Of course, she knew that married people occupied the same bed but she had never given the matter a thought before. It seemed very natural in the case of her mother and father, but she had never applied it to herself. Now for the first time since the barbecue she realized just what she had brought on herself. The thought of this strange boy whom she hadn’t really wanted to marry getting into bed with her, when her heart was breaking with an agony of regret at her hasty action and the anguish of losing Ashley forever, was too much to be borne. As he hesitatingly approached the bed she spoke in a hoarse whisper.
“I’ll scream out loud if you come near me. I will! I will-at the top of my voice! Get away from me! Don’t you dare touch me!”

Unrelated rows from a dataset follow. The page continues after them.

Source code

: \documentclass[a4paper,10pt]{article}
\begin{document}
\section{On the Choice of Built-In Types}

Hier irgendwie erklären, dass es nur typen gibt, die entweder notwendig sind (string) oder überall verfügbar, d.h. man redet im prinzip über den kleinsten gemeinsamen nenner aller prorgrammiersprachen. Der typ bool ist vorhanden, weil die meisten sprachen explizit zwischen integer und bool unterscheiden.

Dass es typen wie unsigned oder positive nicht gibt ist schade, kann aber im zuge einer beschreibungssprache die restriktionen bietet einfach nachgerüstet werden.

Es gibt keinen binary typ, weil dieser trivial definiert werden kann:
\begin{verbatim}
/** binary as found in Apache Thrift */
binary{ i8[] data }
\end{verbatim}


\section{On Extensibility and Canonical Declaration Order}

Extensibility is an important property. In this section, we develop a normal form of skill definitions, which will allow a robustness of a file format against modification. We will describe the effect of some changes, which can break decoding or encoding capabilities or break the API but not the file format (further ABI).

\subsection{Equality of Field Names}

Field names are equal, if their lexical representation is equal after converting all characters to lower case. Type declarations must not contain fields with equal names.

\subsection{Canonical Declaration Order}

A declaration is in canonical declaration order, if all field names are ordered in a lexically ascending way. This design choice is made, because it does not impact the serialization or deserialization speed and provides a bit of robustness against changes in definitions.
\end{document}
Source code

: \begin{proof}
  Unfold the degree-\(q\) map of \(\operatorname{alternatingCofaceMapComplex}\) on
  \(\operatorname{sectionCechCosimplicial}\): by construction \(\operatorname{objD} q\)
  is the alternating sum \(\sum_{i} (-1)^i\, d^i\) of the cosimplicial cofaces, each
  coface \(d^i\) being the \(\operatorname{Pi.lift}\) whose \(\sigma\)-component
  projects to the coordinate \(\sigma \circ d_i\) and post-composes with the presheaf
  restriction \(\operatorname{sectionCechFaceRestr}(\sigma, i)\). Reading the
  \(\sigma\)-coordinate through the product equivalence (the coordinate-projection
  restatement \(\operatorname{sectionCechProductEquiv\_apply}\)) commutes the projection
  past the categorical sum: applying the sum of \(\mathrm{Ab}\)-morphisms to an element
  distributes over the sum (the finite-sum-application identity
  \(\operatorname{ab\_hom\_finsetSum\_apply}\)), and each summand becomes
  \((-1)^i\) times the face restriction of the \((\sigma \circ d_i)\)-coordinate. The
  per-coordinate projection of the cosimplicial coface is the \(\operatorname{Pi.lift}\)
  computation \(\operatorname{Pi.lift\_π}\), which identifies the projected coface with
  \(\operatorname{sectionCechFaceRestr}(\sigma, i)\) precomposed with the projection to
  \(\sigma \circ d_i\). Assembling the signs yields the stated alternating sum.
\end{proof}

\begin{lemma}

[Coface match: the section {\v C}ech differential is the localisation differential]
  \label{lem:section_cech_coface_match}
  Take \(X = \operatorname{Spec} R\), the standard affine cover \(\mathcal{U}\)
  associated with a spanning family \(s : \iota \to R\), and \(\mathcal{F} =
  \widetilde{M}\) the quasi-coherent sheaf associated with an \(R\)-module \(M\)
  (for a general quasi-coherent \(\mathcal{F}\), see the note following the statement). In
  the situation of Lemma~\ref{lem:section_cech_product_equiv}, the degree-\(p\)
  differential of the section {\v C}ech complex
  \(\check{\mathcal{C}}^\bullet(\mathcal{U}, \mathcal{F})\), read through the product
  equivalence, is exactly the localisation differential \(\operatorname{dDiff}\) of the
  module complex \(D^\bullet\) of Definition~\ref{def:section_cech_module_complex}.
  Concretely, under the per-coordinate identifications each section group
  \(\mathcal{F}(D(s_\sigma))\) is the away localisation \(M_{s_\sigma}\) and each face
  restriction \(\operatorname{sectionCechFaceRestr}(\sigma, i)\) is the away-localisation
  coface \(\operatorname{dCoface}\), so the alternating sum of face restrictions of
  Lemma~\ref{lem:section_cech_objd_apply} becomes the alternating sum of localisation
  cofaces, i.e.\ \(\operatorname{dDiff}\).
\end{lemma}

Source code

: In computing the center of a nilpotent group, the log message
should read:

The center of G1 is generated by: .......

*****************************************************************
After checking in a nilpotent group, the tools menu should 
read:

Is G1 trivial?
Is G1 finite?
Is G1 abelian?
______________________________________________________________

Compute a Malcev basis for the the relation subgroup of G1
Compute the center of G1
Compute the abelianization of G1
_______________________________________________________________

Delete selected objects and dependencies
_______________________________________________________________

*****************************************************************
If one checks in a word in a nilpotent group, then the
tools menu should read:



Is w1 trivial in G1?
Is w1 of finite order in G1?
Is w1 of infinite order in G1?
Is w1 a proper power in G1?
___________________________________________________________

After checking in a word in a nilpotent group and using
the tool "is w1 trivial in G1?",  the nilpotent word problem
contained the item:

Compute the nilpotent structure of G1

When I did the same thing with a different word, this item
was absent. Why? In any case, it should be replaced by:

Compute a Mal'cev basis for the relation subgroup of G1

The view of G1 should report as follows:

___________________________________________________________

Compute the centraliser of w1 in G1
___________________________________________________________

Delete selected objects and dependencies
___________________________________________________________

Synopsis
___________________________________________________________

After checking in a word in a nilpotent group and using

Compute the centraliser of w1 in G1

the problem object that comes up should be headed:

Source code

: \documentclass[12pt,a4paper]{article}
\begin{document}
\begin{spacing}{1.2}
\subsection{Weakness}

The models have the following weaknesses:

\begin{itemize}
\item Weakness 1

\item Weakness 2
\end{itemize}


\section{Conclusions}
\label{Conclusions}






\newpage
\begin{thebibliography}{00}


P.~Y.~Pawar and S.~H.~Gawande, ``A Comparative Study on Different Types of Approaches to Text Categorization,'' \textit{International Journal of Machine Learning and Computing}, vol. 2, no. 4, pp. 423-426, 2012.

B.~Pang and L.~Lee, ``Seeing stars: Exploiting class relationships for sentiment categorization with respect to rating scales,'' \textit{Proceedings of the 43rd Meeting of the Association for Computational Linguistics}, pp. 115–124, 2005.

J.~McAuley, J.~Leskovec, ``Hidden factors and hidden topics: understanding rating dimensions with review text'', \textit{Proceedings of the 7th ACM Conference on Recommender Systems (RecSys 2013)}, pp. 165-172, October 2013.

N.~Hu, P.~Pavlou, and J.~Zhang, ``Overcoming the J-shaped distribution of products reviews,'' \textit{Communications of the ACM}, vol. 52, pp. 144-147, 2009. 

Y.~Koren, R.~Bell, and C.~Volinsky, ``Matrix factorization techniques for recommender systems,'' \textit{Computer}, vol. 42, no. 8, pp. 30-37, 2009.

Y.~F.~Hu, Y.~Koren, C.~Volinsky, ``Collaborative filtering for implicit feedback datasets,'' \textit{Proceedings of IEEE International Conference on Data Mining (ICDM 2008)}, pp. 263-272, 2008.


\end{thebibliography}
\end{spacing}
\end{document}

So Charles Hamilton spent his wedding night in an armchair in the corner, not too unhappily, for he understood, or thought he understood, the modesty and delicacy of his bride. He was willing to wait until her fears subsided, only-only-He sighed as he twisted about seeking a comfortable position, for he was going away to the war so very soon.
Nightmarish as her own wedding had been, Ashley’s wedding was even worse. Scarlett stood in her apple-green “second-day” dress in the parlor of Twelve Oaks amid the blaze of hundreds of candles, jostled by the same throng as the night before, and saw the plain little face of Melanie Hamilton glow into beauty as she became Melanie Wilkes. Now, Ashley was gone forever. Her Ashley. No, not her Ashley now. Had he ever been hers? It was all so mixed up in her mind and her mind was so tired, so bewildered. He had said he loved her, but what was it that had separated them? If she could only remember. She had stilled the County’s gossiping tongue by marrying Charles, but what did that matter now? It had seemed so important once, but now it didn’t seem important at all. All that mattered was Ashley. Now he was gone and she was married to a man she not only did not love but for whom she had an active contempt.
Oh, how she regretted it all. She had often heard of people cutting off their noses to spite their faces but heretofore it had been only a figure of speech. Now she knew just what it meant. And mingled with her frenzied desire to be free of Charles and safely back at Tara, an unmarried girl again, ran the knowledge that she had only herself to blame. Ellen had tried to stop her and she would not listen.
So she danced through the night of Ashley’s wedding in a daze and said things mechanically and smiled and irrelevantly wondered at the stupidity of people who thought her a happy bride and could not see that her heart was broken. Well, thank God, they couldn’t see!
That night after Mammy had helped her undress and had departed and Charles had emerged shyly from the dressing room, wondering if he was to spend a second night in the horsehair chair, she burst into tears. She cried until Charles climbed into bed beside her and tried to comfort her, cried without words until no more tears would come and at last she lay sobbing quietly on his shoulder.
If there had not been a war, there would have been a week of visiting about the County, with balls and barbecues in honor of the two newly married couples before they set off to Saratoga or White Sulphur for wedding trips. If there had not been a war, Scarlett would have had third-day and fourth-day and fifth-day dresses to wear to the Fontaine and Calvert and Tarleton parties in her honor. But there were no parties now and no wedding trips. A week after the wedding Charles left to join Colonel Wade Hampton, and two weeks later Ashley and the Troop departed, leaving the whole County bereft.